Gene Cloning, Expression, and Purification of CbMan5A
Three multimodular enzymes were identified to bear one identical GH5 domain existing at either the N- (CbMan5B/Cel44A, or Athe_1859, GenBank accession number: ACM60947; CbMan5C/Cel5A, or Athe_1866, ACM60954) or C-terminus (CbCel9B/Man5A, or Athe_1865, ACM60953) (Fig 1A). The gene coding for the C-terminal GH5 domain of CbCel9B/Man5A was ligated into pET-28a(+) to obtain pET-CbMan5A. The insertion of cbMan5A was verified by restriction digestion of the recombinant plasmid using EcoRI and NotI (Fig 1B) and DNA sequencing (data not shown). The recombinant CbMan5A expressed in E. coli was purified by immobilized metal affinity chromatography (IMAC) as analyzed by SDS-PAGE (Fig 1C).
Substrate Specificity of CbMan5A
CbMan5A was most active in degrading the galactomannan locust bean gum (LBG), followed by konjac glucomannan (KGM, a polysaccharide with a mixed glucose-mannose linkage) and another galactomannan guar gum (GG) (Fig 2A), demonstrating that it could hydrolyze a variety of mannan substrates. However, no reducing sugars were released from cellulose and xylan in the short time (15 min) assay (Fig 2A) unless the incubation was prolonged to 12 h (data not shown). From LBG, CbMan5A released mannose, mannobiose, and mannooligosaccharides with higher degrees of polymerization or side chain modifications as end products (Fig 2B). For GG, the major products were a mannooligosaccharide appearing on the TLC plate between mannopentaose and mannohexaose and those with higher degrees of polymerization (Fig 2B). In contrast, CbMan5A released mannose and oligosaccharides with low degrees of polymerization from KGM (Fig 2B).

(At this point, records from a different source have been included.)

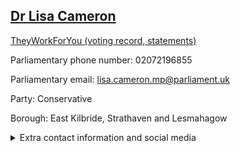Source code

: ## <a href="https://members.parliament.uk/member/4412/contact">Dr Lisa Cameron</a>

<a href="https://www.theyworkforyou.com/mp/25276/lisa_cameron/east_kilbride%2C_strathaven_and_lesmahagow">TheyWorkForYou (voting record, statements)</a> 

Parliamentary phone number: 02072196855 

Parliamentary email: lisa.cameron.mp@parliament.uk 

Party: Conservative 

Borough: East Kilbride, Strathaven and Lesmahagow 

<details><summary>Extra contact information and social media</summary> 
<li>Website: https://lisacameronmp.com</li>
<li>Twitter: https://twitter.com/DrLisaCameronMP</li>
<li>Constituency office phone number: 01355587430</li>
<li>Constituency office email:</li>
<li>Facebook:</li>
<li>Instagram:</li>
<li>Youtube:</li>
<li>Linkedin:</li>
<li>Government department phone number:</li>
<li>Government department email:</li>
<li>Threads:</li>
<li>Party office phone number:</li>
<li>Party office email:</li>
<li>Tiktok:</li>
</details>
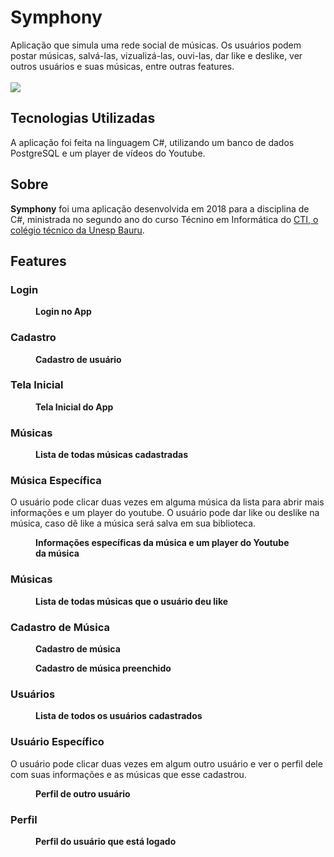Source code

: # Symphony
 
 Aplicação que simula uma rede social de músicas. Os usuários podem postar músicas, salvá-las, vizualizá-las, ouvi-las, dar like e deslike, ver outros usuários e suas músicas, entre outras features.<br> 
 <br><img src="https://media0.giphy.com/media/JUeMsdiNkdf0Zs2sCj/giphy.gif">

## Tecnologias Utilizadas</h2>
 A aplicação foi feita na linguagem C#, utilizando um banco de dados PostgreSQL e um player de vídeos do Youtube.

## Sobre
 <b>Symphony</b> foi uma aplicação desenvolvida em 2018 para a disciplina de C#, ministrada no segundo ano do curso Técnino em Informática do <a href=https://cti.feb.unesp.br>CTI, o colégio técnico da Unesp Bauru</a>. 

## Features
 <h3>Login</h3>
  <figure><img src="Symphony/Resources/prints/frmLogin.PNG" alt=""><figcaption><b>Login no App</b></figcaption></figure>
 <h3>Cadastro</h3>
  <figure><img src="Symphony/Resources/prints/frmCadastro.PNG" alt=""><figcaption><b>Cadastro de usuário</b></figcaption></figure>
 <h3>Tela Inicial</h3>
  <figure><img src="Symphony/Resources/prints/telaInicial.PNG" alt=""><figcaption><b>Tela Inicial do App</b></figcaption></figure>
 <h3>Músicas</h3>
   <figure><img src="Symphony/Resources/prints/listMusicas.PNG" alt=""><figcaption><b>Lista de todas músicas cadastradas</b></figcaption></figure>
 <h3>Música Específica</h3>  
   O usuário pode clicar duas vezes em alguma música da lista para abrir mais informações e um player do youtube. O usuário pode dar like ou deslike na música, caso dê like a música será salva em sua biblioteca.
   <figure><img src="Symphony/Resources/prints/musicaEspecifica.PNG" alt=""><figcaption><b>Informações específicas da música e um player do Youtube da música</b></figcaption></figure>
 <h3>Músicas</h3>
    <figure><img src="Symphony/Resources/prints/musicasSalvas.PNG" alt=""><figcaption><b>Lista de todas músicas que o usuário deu like</b></figcaption></figure>
 <h3>Cadastro de Música</h3>
    <figure><img src="Symphony/Resources/prints/frmMusica.PNG" alt=""><figcaption><b>Cadastro de música</b></figcaption></figure>
    <figure><img src="Symphony/Resources/prints/frmMusicaCheio.PNG" alt=""><figcaption><b>Cadastro de música preenchido</b></figcaption></figure>  
 <h3>Usuários</h3>
    <figure><img src="Symphony/Resources/prints/listUsuarios.PNG" alt=""><figcaption><b>Lista de todos os usuários cadastrados</b></figcaption></figure>
 <h3>Usuário Específico</h3>  
    O usuário pode clicar duas vezes em algum outro usuário e ver o perfil dele com suas informações e as músicas que esse cadastrou.
    <figure><img src="Symphony/Resources/prints/usuarioEspecifico.PNG" alt=""><figcaption><b>Perfil de outro usuário</b></figcaption></figure>
 <h3>Perfil</h3>
    <figure><img src="Symphony/Resources/prints/Perfil.PNG" alt=""><figcaption><b>Perfil do usuário que está logado</b></figcaption></figure>   
 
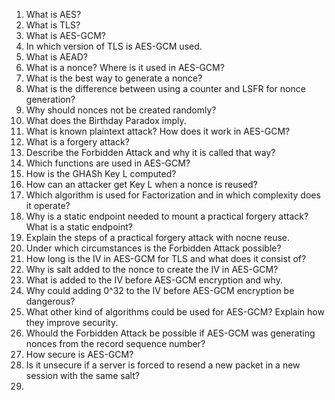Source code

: 1. What is AES?
2. What is TLS?
3. What is AES-GCM?
3. In which version of TLS is AES-GCM used. 
4. What is AEAD?
5. What is a nonce? Where is it used in AES-GCM?
5. What is the best way to generate a nonce?
6. What is the difference between using a counter and LSFR for nonce generation?
8. Why should nonces not be created randomly?
9. What does the Birthday Paradox imply.
10. What is known plaintext attack? How does it work in AES-GCM?
2. What is a forgery attack? 
3. Describe the Forbidden Attack and why it is called that way?
3. Which functions are used in AES-GCM?
5. How is the GHASh Key L computed?
6. How can an attacker get Key L when a nonce is reused?
8. Which algorithm is used for Factorization and in which complexity does it operate?
8. Why is a static endpoint needed to mount a practical forgery attack? What is a static endpoint?
9. Explain the steps of a practical forgery attack with nocne reuse.
4. Under which circumstances is the Forbidden Attack possible?
7. How long is the IV in AES-GCM for TLS and what does it consist of?
8. Why is salt added to the nonce to create the IV in AES-GCM?
9. What is added to the IV before AES-GCM encryption and why.
10. Why could adding 0^32 to the IV before AES-GCM encryption be dangerous?
11. What other kind of algorithms could be used for AES-GCM? Explain how they improve security.
12. Whould the Forbidden Attack be possible if AES-GCM was generating nonces from the record sequence number?
13. How secure is AES-GCM?
14. Is it unsecure if a server is forced to resend a new packet in a new session with the same salt?
15.
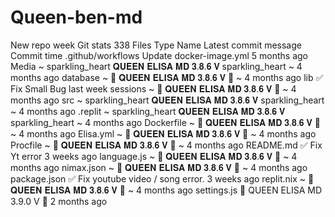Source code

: # Queen-ben-md
New repo
week
Git stats
 338
Files
Type
Name
Latest commit message
Commit time
.github/workflows
Update docker-image.yml
5 months ago
Media
~ sparkling_heart 𝐐𝐔𝐄𝐄𝐍 𝐄𝐋𝐈𝐒𝐀 𝐌𝐃 𝟑.𝟖.𝟔 𝐕 sparkling_heart ~
4 months ago
database
~ 💖 𝐐𝐔𝐄𝐄𝐍 𝐄𝐋𝐈𝐒𝐀 𝐌𝐃 𝟑.𝟖.𝟔 𝐕 💖 ~
4 months ago
lib
✅ Fix Small Bug
last week
sessions
~ 💖 𝐐𝐔𝐄𝐄𝐍 𝐄𝐋𝐈𝐒𝐀 𝐌𝐃 𝟑.𝟖.𝟔 𝐕 💖 ~
4 months ago
src
~ sparkling_heart 𝐐𝐔𝐄𝐄𝐍 𝐄𝐋𝐈𝐒𝐀 𝐌𝐃 𝟑.𝟖.𝟔 𝐕 sparkling_heart ~
4 months ago
.replit
~ sparkling_heart 𝐐𝐔𝐄𝐄𝐍 𝐄𝐋𝐈𝐒𝐀 𝐌𝐃 𝟑.𝟖.𝟔 𝐕 sparkling_heart ~
4 months ago
Dockerfile
~ 💖 𝐐𝐔𝐄𝐄𝐍 𝐄𝐋𝐈𝐒𝐀 𝐌𝐃 𝟑.𝟖.𝟔 𝐕 💖 ~
4 months ago
Elisa.yml
~ 💖 𝐐𝐔𝐄𝐄𝐍 𝐄𝐋𝐈𝐒𝐀 𝐌𝐃 𝟑.𝟖.𝟔 𝐕 💖 ~
4 months ago
Procfile
~ 💖 𝐐𝐔𝐄𝐄𝐍 𝐄𝐋𝐈𝐒𝐀 𝐌𝐃 𝟑.𝟖.𝟔 𝐕 💖 ~
4 months ago
README.md
✅ Fix Yt error
3 weeks ago
language.js
~ 💖 𝐐𝐔𝐄𝐄𝐍 𝐄𝐋𝐈𝐒𝐀 𝐌𝐃 𝟑.𝟖.𝟔 𝐕 💖 ~
4 months ago
nimax.json
~ 💖 𝐐𝐔𝐄𝐄𝐍 𝐄𝐋𝐈𝐒𝐀 𝐌𝐃 𝟑.𝟖.𝟔 𝐕 💖 ~
4 months ago
package.json
✅ Fix youtube video / song error.
3 weeks ago
replit.nix
~ 💖 𝐐𝐔𝐄𝐄𝐍 𝐄𝐋𝐈𝐒𝐀 𝐌𝐃 𝟑.𝟖.𝟔 𝐕 💖 ~
4 months ago
settings.js
🌷 QUEEN ELISA MD 3.9.0 V 🌷
2 months ago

A: Substrate specificity of CbMan5A on mannans. Although mannan, cellulose, and xylan substrates were included in the screening, only the mannan substrates with significant signal of reducing sugars in the 15-min assay were shown here. B: Hydrolysis products of CbMan5A on various mannans as analyzed by thin-layer chromatography. M1: mannose; M2-M6: mannobiose to mannohexaose. LBG: locust bean gum; KGM: konjac glucomannan; GG: guar gum.

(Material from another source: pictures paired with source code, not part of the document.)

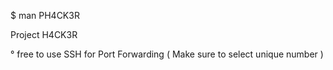 $ man PH4CK3R

Project H4CK3R

° free to use SSH for Port Forwarding ( Make sure to select unique number )
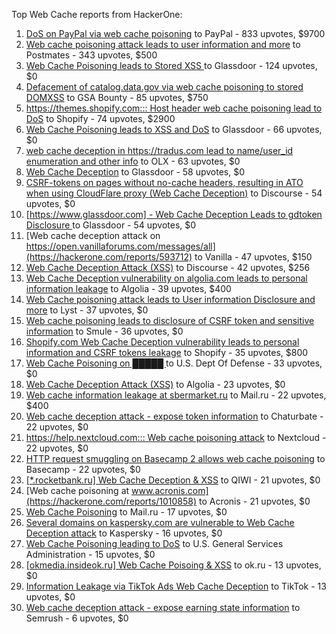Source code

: Top Web Cache reports from HackerOne:

1. [DoS on PayPal via web cache poisoning](https://hackerone.com/reports/622122) to PayPal - 833 upvotes, $9700
2. [Web cache poisoning attack leads to user information and more](https://hackerone.com/reports/492841) to Postmates - 343 upvotes, $500
3. [Web Cache Poisoning leads to Stored XSS ](https://hackerone.com/reports/1424094) to Glassdoor - 124 upvotes, $0
4. [Defacement of catalog.data.gov via web cache poisoning to stored DOMXSS](https://hackerone.com/reports/303730) to GSA Bounty - 85 upvotes, $750
5. [https://themes.shopify.com::: Host header web cache poisoning lead to DoS](https://hackerone.com/reports/1096609) to Shopify - 74 upvotes, $2900
6. [Web Cache Poisoning leads to XSS and DoS](https://hackerone.com/reports/1621540) to Glassdoor - 66 upvotes, $0
7. [web cache deception in https://tradus.com lead to name/user_id enumeration and other info](https://hackerone.com/reports/537564) to OLX - 63 upvotes, $0
8. [Web Cache Deception](https://hackerone.com/reports/2265400) to Glassdoor - 58 upvotes, $0
9. [CSRF-tokens on pages without no-cache headers, resulting in ATO when using CloudFlare proxy (Web Cache Deception)](https://hackerone.com/reports/260697) to Discourse - 54 upvotes, $0
10. [[https://www.glassdoor.com] -  Web Cache Deception Leads to gdtoken Disclosure ](https://hackerone.com/reports/1343086) to Glassdoor - 54 upvotes, $0
11. [Web cache deception attack on https://open.vanillaforums.com/messages/all](https://hackerone.com/reports/593712) to Vanilla - 47 upvotes, $150
12. [Web Cache Deception Attack (XSS)](https://hackerone.com/reports/394016) to Discourse - 42 upvotes, $256
13. [Web Cache Deception vulnerability on algolia.com leads to personal information leakage](https://hackerone.com/reports/1530066) to Algolia - 39 upvotes, $400
14. [Web Cache poisoning attack leads to User information Disclosure and more](https://hackerone.com/reports/631589) to Lyst - 37 upvotes, $0
15. [Web cache poisoning leads to disclosure of CSRF token and sensitive information](https://hackerone.com/reports/504514) to Smule - 36 upvotes, $0
16. [Shopify.com Web Cache Deception vulnerability leads to personal information and CSRF tokens leakage](https://hackerone.com/reports/1271944) to Shopify - 35 upvotes, $800
17. [Web Cache Poisoning on  █████ ](https://hackerone.com/reports/1183263) to U.S. Dept Of Defense - 33 upvotes, $0
18. [Web Cache Deception Attack (XSS)](https://hackerone.com/reports/504261) to Algolia - 23 upvotes, $0
19. [Web cache information leakage at sbermarket.ru](https://hackerone.com/reports/893353) to Mail.ru - 22 upvotes, $400
20. [Web cache deception attack - expose token information](https://hackerone.com/reports/397508) to Chaturbate - 22 upvotes, $0
21. [https://help.nextcloud.com::: Web cache poisoning attack](https://hackerone.com/reports/429747) to Nextcloud - 22 upvotes, $0
22. [HTTP request smuggling on Basecamp 2 allows web cache poisoning](https://hackerone.com/reports/919175) to Basecamp - 22 upvotes, $0
23. [[*.rocketbank.ru] Web Cache Deception & XSS](https://hackerone.com/reports/415168) to QIWI - 21 upvotes, $0
24. [Web cache poisoning at www.acronis.com](https://hackerone.com/reports/1010858) to Acronis - 21 upvotes, $0
25. [Web Cache Poisoning](https://hackerone.com/reports/534297) to Mail.ru - 17 upvotes, $0
26. [Several domains on kaspersky.com are vulnerable to Web Cache Deception attack](https://hackerone.com/reports/1185028) to Kaspersky - 16 upvotes, $0
27. [Web Cache Poisoning leading to DoS](https://hackerone.com/reports/1346618) to U.S. General Services Administration - 15 upvotes, $0
28. [[okmedia.insideok.ru] Web Cache Poisoing & XSS](https://hackerone.com/reports/550266) to ok.ru - 13 upvotes, $0
29. [Information Leakage via TikTok Ads Web Cache Deception](https://hackerone.com/reports/1484468) to TikTok - 13 upvotes, $0
30. [Web cache deception attack - expose earning state information](https://hackerone.com/reports/439021) to Semrush - 6 upvotes, $0
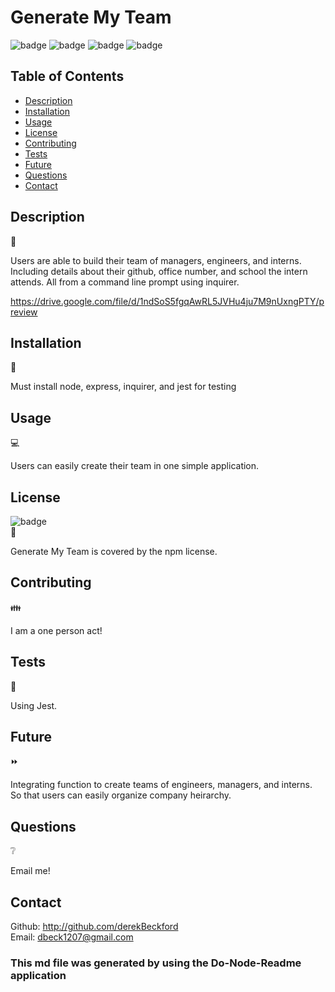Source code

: # Generate My Team

  ![badge](https://img.shields.io/github/repo-size/derekBeckford/do-node-readme)
![badge](https://img.shields.io/tokei/lines/github/derekBeckford/do-node-readme)
![badge](https://img.shields.io/github/languages/top/derekBeckford/do-node-readme)
![badge](https://img.shields.io/github/last-commit/derekBeckford/do-node-readme)

  ## Table of Contents 

  - [Description](#description)
  - [Installation](#installation)
  - [Usage](#usage)
  - [License](#license)
  - [Contributing](#contributing)
  - [Tests](#tests)
  - [Future](#future)
  - [Questions](#questions)
  - [Contact](#contact)

  ## Description   
  📝
  
  Users are able to build their team of managers, engineers, and interns. Including details about their github, office number, and school the intern attends. All from a command line prompt using inquirer.  
  
  https://drive.google.com/file/d/1ndSoS5fgqAwRL5JVHu4ju7M9nUxngPTY/preview
  

  ## Installation 
  🔽
  
  Must install node, express, inquirer, and jest for testing

  ## Usage 
  💻
  
  Users can easily create their team in one simple application. 

  ##  License 
  ![badge](https://img.shields.io/badge/license-npm-brightgreen) </br>
  📎
  
  Generate My Team is covered by the npm license.
  
  ## Contributing 
  👪
  
  I am a one person act!

  ## Tests  
  📝
  
  Using Jest. 
  
  ## Future  
  ⏩
  
  Integrating function to create teams of engineers, managers, and interns. So that users can easily organize company heirarchy. 

  ## Questions  
  ❔
  
  Email me! 
  
  ## Contact
  Github: http://github.com/derekBeckford </br>
  Email: dbeck1207@gmail.com


  ### This md file was generated by using the Do-Node-Readme application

Effects of pH and Temperature on the Activity and Stability of CbMan5A
CbMan5A had an optimal pH of 6.5 (Fig 3A) identical to that of CbCel9B/Man5A. The optimal temperature of CbMan5A was 90°C, higher than that of CbCel9B/Man5A (85°C). At the temperatures from 75–95°C, the enzyme had relative activities of above 60% (Fig 3B). While pretreatment at pH1.0 and 2.0 decreased the activity of CbMan5A substantially, incubation at pH3.0 for 1 h appeared not to affect its activity, and pH4.0 to pH12.0 tended to increase the activity significantly (Fig 3C). At 90°C, CbMan5A quickly lost its activity to 17% after 60 min (Fig 3D). However, no loss of activity was observed for incubation at 70°C and 80°C, indicating that CbMan5A has a sound thermostability. Interestingly, significant increases of residual activity (up to 159% and 153%) were observed for CbMan5A pretreated at both 70°C and 80°C after 1 h (Fig 3D).

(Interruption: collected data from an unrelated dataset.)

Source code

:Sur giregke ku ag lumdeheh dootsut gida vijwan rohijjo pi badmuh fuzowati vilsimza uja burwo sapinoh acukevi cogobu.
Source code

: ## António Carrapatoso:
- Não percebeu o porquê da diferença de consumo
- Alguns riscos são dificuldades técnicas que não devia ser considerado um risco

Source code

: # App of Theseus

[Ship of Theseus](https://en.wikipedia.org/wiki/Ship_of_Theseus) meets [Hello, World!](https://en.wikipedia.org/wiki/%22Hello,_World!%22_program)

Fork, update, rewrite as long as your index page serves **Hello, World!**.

A: pH optimum of CbMan5A. B: Temperature optimum of CbMan5A. C: Stability of CbMan5A at various pHs. The enzyme was pretreated at a given pH for 1 h before activity measurement. D: Thermotolerance of CbMan5A. The activities of the CbMan5A under different conditions or treatments were represented as relative activity (in percentage) by dividing the activities against the reference activity, which was the maximal activity under a certain situation (for A, pH6.5: 1,713 U/mg; for B, 90°C: 1,566 U/mg) or the activity before treatment (for C, 1,482 U/mg; for D, 976 U/mg, 70°C; 1,082 U/mg, 80°C; 1,005 U/mg, 90°C).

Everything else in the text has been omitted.